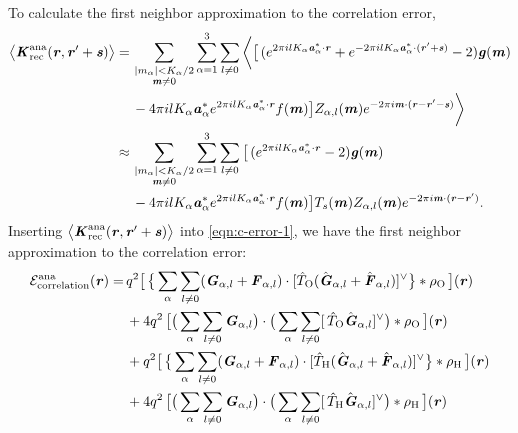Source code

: \documentclass[aps,pre,preprint,unsortedaddress]{revtex4}
\renewcommand{\v}[1]{\textbf{\textit{#1}}}
\begin{document}
To calculate the first neighbor approximation to the correlation error, 
\begin{align}\nonumber
  \big\langle
  \v K^{\textrm{ana}}_{\textrm{rec}}(\v r, \v r' + \v s)
  \big\rangle
  =\,&
  \sum_{
    \begin{subarray}{c}
      \vert m_{\alpha}\vert < K_\alpha/2\\
      \v m\neq 0
    \end{subarray}}
  \sum_{\alpha=1}^3\sum_{l\neq 0}
  \bigg\langle
  \big[
  \,(
  e^{2\pi i l K_\alpha\v a^\ast_\alpha\cdot \v r} +
  e^{-2\pi i l K_\alpha\v a^\ast_\alpha\cdot (\v r' + \v s)}
  - 2
  )
  \v g(\v m)
  \\\nonumber
  \,&
  - 4\pi i l K_\alpha\v a_\alpha^\ast e^{2\pi i l K_\alpha\v a^\ast_\alpha\cdot \v r}
  f(\v m)
  \big]
  Z_{\alpha,l}(\v m)
  e^{-2\pi i\v m\cdot(\v r-\v r' - \v s)}
  \bigg\rangle \\\nonumber
  \approx\,&
  \sum_{
    \begin{subarray}{c}
      \vert m_{\alpha}\vert < K_\alpha/2\\
      \v m\neq 0
    \end{subarray}}
  \sum_{\alpha=1}^3\sum_{l\neq 0}
  \big[
  \,(
  e^{2\pi i l K_\alpha\v a^\ast_\alpha\cdot \v r} 
  - 2
  )
  \v g(\v m)
  \\
  \,&
  - 4\pi i l K_\alpha\v a_\alpha^\ast e^{2\pi i l K_\alpha\v a^\ast_\alpha\cdot \v r}
  f(\v m)
  \big] T_s(\v m)
  Z_{\alpha,l}(\v m)
  e^{-2\pi i\v m\cdot(\v r-\v r')}.
\end{align}
Inserting
$\big\langle
\v K^{\textrm{ana}}_{\textrm{rec}}(\v r, \v r' + \v s)
\big\rangle$
into \eqref{eqn:c-error-1}, we have the first neighbor approximation to the
correlation error:
\begin{align}\nonumber
  \mathcal E^{\textrm{ana}}_{\textrm{correlation}}(\v r)
  =\,&
  q^2
  \big[\,
  \big\{
  \sum_{\alpha} \sum_{l\neq 0}
  (\v G_{\alpha,l}+\v F_{\alpha,l})\cdot
  [\hat T_{\textrm{O}} (\hat{\v G}_{\alpha,l}+\hat{\v F}_{\alpha,l})]^{\vee}
  \big\}
  \ast \rho_{\textrm{O}}
  \,\big] (\v r) \\\nonumber
  \,&+
  4q^2\,
  \big[
  \big(
  \sum_{\alpha} \sum_{l\neq 0}  
  \v G_{\alpha,l}
  \big)
  \cdot
  \big(
  \sum_{\alpha} \sum_{l\neq 0}  
  [\,\hat T_{\textrm{O}}\hat{\v G}_{\alpha,l}]^{\vee}
  \big)
  \ast \rho_{\textrm{O}}\,
  \big] (\v r) \\\nonumber
  \,&+
  q^2
  \big[\,
  \big\{
  \sum_{\alpha} \sum_{l\neq 0}
  (\v G_{\alpha,l}+\v F_{\alpha,l})\cdot
  [\hat T_{\textrm{H}} (\hat{\v G}_{\alpha,l}+\hat{\v F}_{\alpha,l})]^{\vee}
  \big\}
  \ast \rho_{\textrm{H}}
  \,\big] (\v r) \\
  \,&+
  4q^2\,
  \big[
  \big(
  \sum_{\alpha} \sum_{l\neq 0}  
  \v G_{\alpha,l}
  \big)
  \cdot
  \big(
  \sum_{\alpha} \sum_{l\neq 0}  
  [\,\hat T_{\textrm{H}}\hat{\v G}_{\alpha,l}]^{\vee}
  \big)
  \ast \rho_{\textrm{H}}\,
  \big] (\v r) 
\end{align}




{}

\end{document}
========================================
■ **Problem**
Transcribe all of the records above exactly; no image should appear in what you write.

■ **Task answer**
Source code

: \documentclass[aps,pre,preprint,unsortedaddress]{revtex4}
\renewcommand{\v}[1]{\textbf{\textit{#1}}}
\begin{document}
To calculate the first neighbor approximation to the correlation error, 
\begin{align}\nonumber
  \big\langle
  \v K^{\textrm{ana}}_{\textrm{rec}}(\v r, \v r' + \v s)
  \big\rangle
  =\,&
  \sum_{
    \begin{subarray}{c}
      \vert m_{\alpha}\vert < K_\alpha/2\\
      \v m\neq 0
    \end{subarray}}
  \sum_{\alpha=1}^3\sum_{l\neq 0}
  \bigg\langle
  \big[
  \,(
  e^{2\pi i l K_\alpha\v a^\ast_\alpha\cdot \v r} +
  e^{-2\pi i l K_\alpha\v a^\ast_\alpha\cdot (\v r' + \v s)}
  - 2
  )
  \v g(\v m)
  \\\nonumber
  \,&
  - 4\pi i l K_\alpha\v a_\alpha^\ast e^{2\pi i l K_\alpha\v a^\ast_\alpha\cdot \v r}
  f(\v m)
  \big]
  Z_{\alpha,l}(\v m)
  e^{-2\pi i\v m\cdot(\v r-\v r' - \v s)}
  \bigg\rangle \\\nonumber
  \approx\,&
  \sum_{
    \begin{subarray}{c}
      \vert m_{\alpha}\vert < K_\alpha/2\\
      \v m\neq 0
    \end{subarray}}
  \sum_{\alpha=1}^3\sum_{l\neq 0}
  \big[
  \,(
  e^{2\pi i l K_\alpha\v a^\ast_\alpha\cdot \v r} 
  - 2
  )
  \v g(\v m)
  \\
  \,&
  - 4\pi i l K_\alpha\v a_\alpha^\ast e^{2\pi i l K_\alpha\v a^\ast_\alpha\cdot \v r}
  f(\v m)
  \big] T_s(\v m)
  Z_{\alpha,l}(\v m)
  e^{-2\pi i\v m\cdot(\v r-\v r')}.
\end{align}
Inserting
$\big\langle
\v K^{\textrm{ana}}_{\textrm{rec}}(\v r, \v r' + \v s)
\big\rangle$
into \eqref{eqn:c-error-1}, we have the first neighbor approximation to the
correlation error:
\begin{align}\nonumber
  \mathcal E^{\textrm{ana}}_{\textrm{correlation}}(\v r)
  =\,&
  q^2
  \big[\,
  \big\{
  \sum_{\alpha} \sum_{l\neq 0}
  (\v G_{\alpha,l}+\v F_{\alpha,l})\cdot
  [\hat T_{\textrm{O}} (\hat{\v G}_{\alpha,l}+\hat{\v F}_{\alpha,l})]^{\vee}
  \big\}
  \ast \rho_{\textrm{O}}
  \,\big] (\v r) \\\nonumber
  \,&+
  4q^2\,
  \big[
  \big(
  \sum_{\alpha} \sum_{l\neq 0}  
  \v G_{\alpha,l}
  \big)
  \cdot
  \big(
  \sum_{\alpha} \sum_{l\neq 0}  
  [\,\hat T_{\textrm{O}}\hat{\v G}_{\alpha,l}]^{\vee}
  \big)
  \ast \rho_{\textrm{O}}\,
  \big] (\v r) \\\nonumber
  \,&+
  q^2
  \big[\,
  \big\{
  \sum_{\alpha} \sum_{l\neq 0}
  (\v G_{\alpha,l}+\v F_{\alpha,l})\cdot
  [\hat T_{\textrm{H}} (\hat{\v G}_{\alpha,l}+\hat{\v F}_{\alpha,l})]^{\vee}
  \big\}
  \ast \rho_{\textrm{H}}
  \,\big] (\v r) \\
  \,&+
  4q^2\,
  \big[
  \big(
  \sum_{\alpha} \sum_{l\neq 0}  
  \v G_{\alpha,l}
  \big)
  \cdot
  \big(
  \sum_{\alpha} \sum_{l\neq 0}  
  [\,\hat T_{\textrm{H}}\hat{\v G}_{\alpha,l}]^{\vee}
  \big)
  \ast \rho_{\textrm{H}}\,
  \big] (\v r) 
\end{align}




{}

\end{document}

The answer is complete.